Arye Sharuz Shalicar ist Sprecher der israelischen Streitkräfte (IDF). Bei ZDFheute live spricht er über die Statements der beiden Regierungschefs Olaf Scholz (SPD) und Benjamin Netanjahu nach ihrem gemeinsamen Gespräch in Tel Aviv.
Er habe beiden gespannt zugehört, "weil ich mich mit beiden Regierungschefs auch identifiziere als jemand, der in Deutschland geboren und aufgewachsen ist, aber sein Leben nach Israel verlegt hat", sagt Shalicar. "Ich finde, dass beide genau das gesagt haben, was ich mir sowohl als Deutscher als auch als Israeli wünschen würde."
Shalicar erklärt, warum Netanjahu von einer "doppelten Krux" spricht
Es sei ein Riesenspagat, so der Armeesprecher: einerseits die zivile Bevölkerung im Gazastreifen, Menschen die nicht Israels Feinde seien: darunter Frauen, Kinder und ältere Menschen.
Deshalb habe Israel auch die letzten fünf Tage alles getan, damit die Menschen den Sicherheitskorridor Richtung Süden nähmen, weil man die Hamas bekämpfen und vernichten wolle.

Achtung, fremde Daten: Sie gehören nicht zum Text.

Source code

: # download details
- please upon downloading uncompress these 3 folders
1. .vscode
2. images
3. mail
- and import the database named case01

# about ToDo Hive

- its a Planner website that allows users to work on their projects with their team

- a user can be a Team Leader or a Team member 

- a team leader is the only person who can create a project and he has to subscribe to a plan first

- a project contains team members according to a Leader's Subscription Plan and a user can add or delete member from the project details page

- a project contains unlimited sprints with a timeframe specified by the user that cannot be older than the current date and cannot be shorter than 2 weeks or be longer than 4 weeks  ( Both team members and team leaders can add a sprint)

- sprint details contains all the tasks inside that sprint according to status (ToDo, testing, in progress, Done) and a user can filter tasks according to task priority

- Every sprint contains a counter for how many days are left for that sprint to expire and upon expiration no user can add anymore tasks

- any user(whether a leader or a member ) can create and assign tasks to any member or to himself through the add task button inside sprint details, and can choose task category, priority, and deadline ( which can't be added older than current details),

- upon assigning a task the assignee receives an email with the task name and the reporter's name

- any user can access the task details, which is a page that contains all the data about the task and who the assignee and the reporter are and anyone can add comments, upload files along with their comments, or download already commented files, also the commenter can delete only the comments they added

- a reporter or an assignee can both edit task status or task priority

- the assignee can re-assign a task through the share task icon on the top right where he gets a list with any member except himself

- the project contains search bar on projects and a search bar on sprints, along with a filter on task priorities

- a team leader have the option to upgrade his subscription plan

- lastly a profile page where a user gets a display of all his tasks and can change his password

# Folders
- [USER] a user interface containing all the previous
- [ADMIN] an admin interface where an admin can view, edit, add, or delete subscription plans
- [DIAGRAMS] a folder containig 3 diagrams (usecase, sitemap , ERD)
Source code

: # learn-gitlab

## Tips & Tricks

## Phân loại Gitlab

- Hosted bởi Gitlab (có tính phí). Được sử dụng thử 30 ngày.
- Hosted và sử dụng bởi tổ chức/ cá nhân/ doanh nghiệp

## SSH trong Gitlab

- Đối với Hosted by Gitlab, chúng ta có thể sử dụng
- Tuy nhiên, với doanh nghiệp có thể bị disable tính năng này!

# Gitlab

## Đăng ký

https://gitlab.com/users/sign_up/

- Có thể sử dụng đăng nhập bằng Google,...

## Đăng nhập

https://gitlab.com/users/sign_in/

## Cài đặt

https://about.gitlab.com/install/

Andererseits die Hamas-Terroristen, die eine Art doppeltes Kriegsverbrechen begingen. Auf der einen Seite Israelis ermordeten, Kinder, Frauen "auf brutalste Weise, wie an Juden Massaker nach Ende des Zweiten Weltkrieges nicht begangen wurde" beschreibt der Politologe. "Und natürlich auf der anderen Seite die palästinensischen Zivilisten: Frauen, Kinder, Krankenhäuser, Schulen, das alles als, ich sage mal als menschliche und zivile Schutzschilde zu nutzen.
Quelle: Copyright Bernd Lammel
... ist deutsch-persisch-israelischer Politologe und Sprecher der israelischen Streitkräfte.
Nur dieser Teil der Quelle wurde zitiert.